Stored items:
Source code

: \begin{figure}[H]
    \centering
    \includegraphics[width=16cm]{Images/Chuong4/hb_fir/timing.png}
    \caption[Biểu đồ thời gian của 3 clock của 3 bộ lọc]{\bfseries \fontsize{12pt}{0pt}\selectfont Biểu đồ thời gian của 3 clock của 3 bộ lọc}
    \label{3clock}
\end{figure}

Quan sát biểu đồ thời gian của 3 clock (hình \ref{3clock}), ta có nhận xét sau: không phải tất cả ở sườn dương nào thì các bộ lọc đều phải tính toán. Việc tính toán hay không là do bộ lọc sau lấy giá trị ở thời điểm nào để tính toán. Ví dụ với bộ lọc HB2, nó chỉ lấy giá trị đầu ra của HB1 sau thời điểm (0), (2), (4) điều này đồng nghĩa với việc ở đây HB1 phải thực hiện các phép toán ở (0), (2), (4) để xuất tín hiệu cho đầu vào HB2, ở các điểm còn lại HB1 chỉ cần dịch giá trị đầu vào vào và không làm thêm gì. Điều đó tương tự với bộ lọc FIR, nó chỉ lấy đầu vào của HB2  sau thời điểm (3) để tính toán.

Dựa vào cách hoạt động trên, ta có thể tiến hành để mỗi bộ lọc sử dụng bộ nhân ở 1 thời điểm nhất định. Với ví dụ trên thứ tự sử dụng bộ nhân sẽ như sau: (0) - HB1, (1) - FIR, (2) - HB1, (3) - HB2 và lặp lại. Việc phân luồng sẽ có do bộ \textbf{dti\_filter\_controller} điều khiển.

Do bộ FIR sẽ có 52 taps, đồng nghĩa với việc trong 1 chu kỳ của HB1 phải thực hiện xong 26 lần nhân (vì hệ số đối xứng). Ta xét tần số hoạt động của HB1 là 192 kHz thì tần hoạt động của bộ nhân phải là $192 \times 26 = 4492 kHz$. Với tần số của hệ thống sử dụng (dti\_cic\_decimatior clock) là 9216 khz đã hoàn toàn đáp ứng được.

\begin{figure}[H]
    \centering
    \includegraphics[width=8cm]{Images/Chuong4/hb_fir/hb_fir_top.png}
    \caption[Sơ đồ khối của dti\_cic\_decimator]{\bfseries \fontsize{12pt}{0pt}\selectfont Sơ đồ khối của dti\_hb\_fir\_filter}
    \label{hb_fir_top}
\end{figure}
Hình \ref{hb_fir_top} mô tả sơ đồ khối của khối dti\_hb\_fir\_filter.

=== EXERCISE ===
Search the entries above for the string "hiện". Copy each line that holds it.

=== RESPONSE TO THE EXERCISE ===
Quan sát biểu đồ thời gian của 3 clock (hình \ref{3clock}), ta có nhận xét sau: không phải tất cả ở sườn dương nào thì các bộ lọc đều phải tính toán. Việc tính toán hay không là do bộ lọc sau lấy giá trị ở thời điểm nào để tính toán. Ví dụ với bộ lọc HB2, nó chỉ lấy giá trị đầu ra của HB1 sau thời điểm (0), (2), (4) điều này đồng nghĩa với việc ở đây HB1 phải thực hiện các phép toán ở (0), (2), (4) để xuất tín hiệu cho đầu vào HB2, ở các điểm còn lại HB1 chỉ cần dịch giá trị đầu vào vào và không làm thêm gì. Điều đó tương tự với bộ lọc FIR, nó chỉ lấy đầu vào của HB2  sau thời điểm (3) để tính toán.
Do bộ FIR sẽ có 52 taps, đồng nghĩa với việc trong 1 chu kỳ của HB1 phải thực hiện xong 26 lần nhân (vì hệ số đối xứng). Ta xét tần số hoạt động của HB1 là 192 kHz thì tần hoạt động của bộ nhân phải là $192 \times 26 = 4492 kHz$. Với tần số của hệ thống sử dụng (dti\_cic\_decimatior clock) là 9216 khz đã hoàn toàn đáp ứng được.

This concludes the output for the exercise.